How Does Your Board Stack Up?
The best way to figure out the strength of your board’s composition is to conduct a systematic board inventory. Typically, the governance committee completes this inventory.
Step 1. Skills
The committee should take an inventory of the skills you currently have on the board and the current gaps in skills that are needed. Next, you should chart out term limits and itemize when current trustees will be rotating off the board. Do you have other trustees with their skills to fill the gap, or should you be recruiting others with these same skills? It is a good idea for the governance committee to have an idea of board recruitment needs for the next two to three years.
Use the Member Report in your BoardOnTrack platform to identify trustee skills and level of expertise. This is the data you need to develop your two to three year board recruitment roadmap.
Step 2. Qualities
The committee should look at the qualities that you may want or need on the board. Are there enough trustees with a good sense of humor on the board? Will the “devil’s advocate” be rotating off at the end of this year? Are there enough entrepreneurial trustees on the board that thrive in startup situations? What are the additional value-added characteristics that new trustees could bring to enhance the functioning of the group? Clarify if there are qualities that you think all trustees should have.
Step 3. Diversity
The committee should examine current and desired levels of diversity on the board. Will both the board’s Hispanic members be rotating off at the same time? Do you need more women on the board? Has there been a recent shift to a large percentage of trustees that live in the suburbs rather than in the city that ideally the committee would like to correct?
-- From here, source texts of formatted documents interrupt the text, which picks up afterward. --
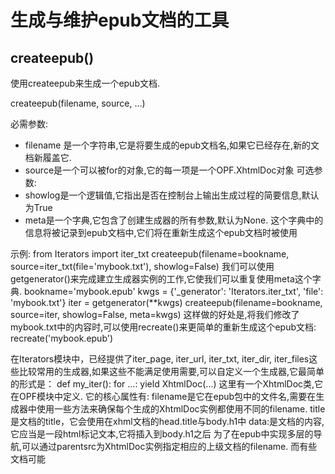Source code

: # 生成与维护epub文档的工具

## createepub()
使用createepub来生成一个epub文档.

createepub(filename, source, ...)

必需参数:
- filename
是一个字符串,它是将要生成的epub文档名,如果它已经存在,新的文档新履盖它.
- source是一个可以被for的对象,它的每一项是一个OPF.XhtmlDoc对象
可选参数:
- showlog是一个逻辑值,它指出是否在控制台上输出生成过程的简要信息,默认为True
- meta是一个字典,它包含了创建生成器的所有参数,默认为None.
这个字典中的信息将被记录到epub文档中,它们将在重新生成这个epub文档时被使用

示例:
from Iterators import iter_txt
createepub(filename=bookname,
           source=iter_txt(file='mybook.txt'),
           showlog=False)
我们可以使用getgenerator()来完成建立生成器实例的工作,它使我们可以重复使用meta这个字典.
bookname='mybook.epub'
kwgs = {'_generator': 'Iterators.iter_txt',
        'file': 'mybook.txt'}
iter = getgenerator(**kwgs)
createepub(filename=bookname,
           source=iter,
           showlog=False,
           meta=kwgs)
这样做的好处是,将我们修改了mybook.txt中的内容时,可以使用recreate()来更简单的重新生成这个epub文档:
recreate('mybook.epub')

在Iterators模块中，已经提供了iter_page, iter_url, iter_txt, iter_dir, iter_files这些比较常用的生成器,如果这些不能满足使用需要,可以自定义一个生成器,它最简单的形式是：
def my_iter():
    for ...:
      yield XhtmlDoc(...)
这里有一个XhtmlDoc类,它在OPF模块中定义.
它的核心属性有:
filename是它在epub包中的文件名,需要在生成器中使用一些方法来确保每个生成的XhtmlDoc实例都使用不同的filename.
title是文档的title，它会使用在xhml文档的head.title与body.h1中
data:是文档的内容,它应当是一段html标记文本,它将插入到body.h1之后
为了在epub中实现多层的导航,可以通过parentsrc为XhtmlDoc实例指定相应的上级文档的filename.
而有些文档可能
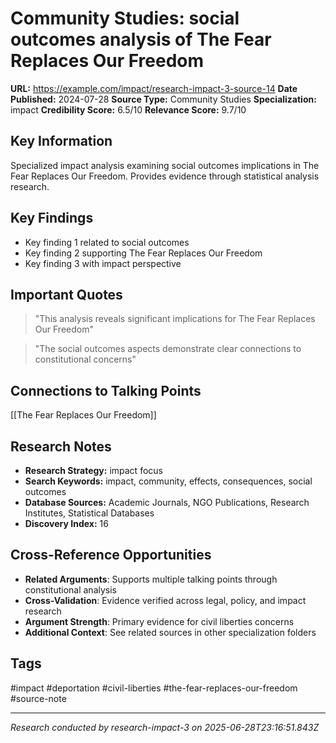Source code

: # Community Studies: social outcomes analysis of The Fear Replaces Our Freedom

**URL:** https://example.com/impact/research-impact-3-source-14
**Date Published:** 2024-07-28
**Source Type:** Community Studies
**Specialization:** impact
**Credibility Score:** 6.5/10
**Relevance Score:** 9.7/10

## Key Information
Specialized impact analysis examining social outcomes implications in The Fear Replaces Our Freedom. Provides evidence through statistical analysis research.

## Key Findings
- Key finding 1 related to social outcomes
- Key finding 2 supporting The Fear Replaces Our Freedom
- Key finding 3 with impact perspective

## Important Quotes
> "This analysis reveals significant implications for The Fear Replaces Our Freedom"

> "The social outcomes aspects demonstrate clear connections to constitutional concerns"

## Connections to Talking Points
[[The Fear Replaces Our Freedom]]

## Research Notes
- **Research Strategy:** impact focus
- **Search Keywords:** impact, community, effects, consequences, social outcomes
- **Database Sources:** Academic Journals, NGO Publications, Research Institutes, Statistical Databases
- **Discovery Index:** 16

## Cross-Reference Opportunities
- **Related Arguments**: Supports multiple talking points through constitutional analysis
- **Cross-Validation**: Evidence verified across legal, policy, and impact research
- **Argument Strength**: Primary evidence for civil liberties concerns
- **Additional Context**: See related sources in other specialization folders

## Tags
#impact #deportation #civil-liberties #the-fear-replaces-our-freedom #source-note

---
*Research conducted by research-impact-3 on 2025-06-28T23:16:51.843Z*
Use the Member Report in your BoardOnTrack platform to understand the demographic makeup of your team.
Step 4. Length of Service
The committee should review the bylaws of the board to determine the length of trustees' terms and the number of terms each trustee has served. Not only will trustees be leaving the board when their term expires, but they will be taking their skills, personality, and experiences with them. It's essential to track trustee skills and demographics as they relate to trustee terms, so the governance committee can help the board be strategic when it plans for board expansion.
Step 5. Create a Prioritized List of Board Expansion Needs
Once the skills and demographics inventories are complete, and the trustee term information gathered, the governance committee should look at its BoardOnTrack Member Report as a starting point for creating a prioritized list of ideal board candidates. Be as specific as you can. The more explicit you can be, the more likely you will be to get a candidate who is truly a good fit for your board. Saying, “We want a Hispanic woman, who is an accountant and lives in the city” will be much more helpful than just saying “We need an accountant.” The latter may cause you to reach out to your local chapter of Hispanic MBAs, while the former may have you casting too wide a net that won’t yield the right candidate for your board.
Step 6. Share Your Findings with the Full Board
Share the Member Report and a prioritized “Ideal Board-Candidate List” with the full board and the organization’s CEO. The full board and the CEO should weigh in and then vote to approve the prioritized types of candidates the governance committee will be looking for.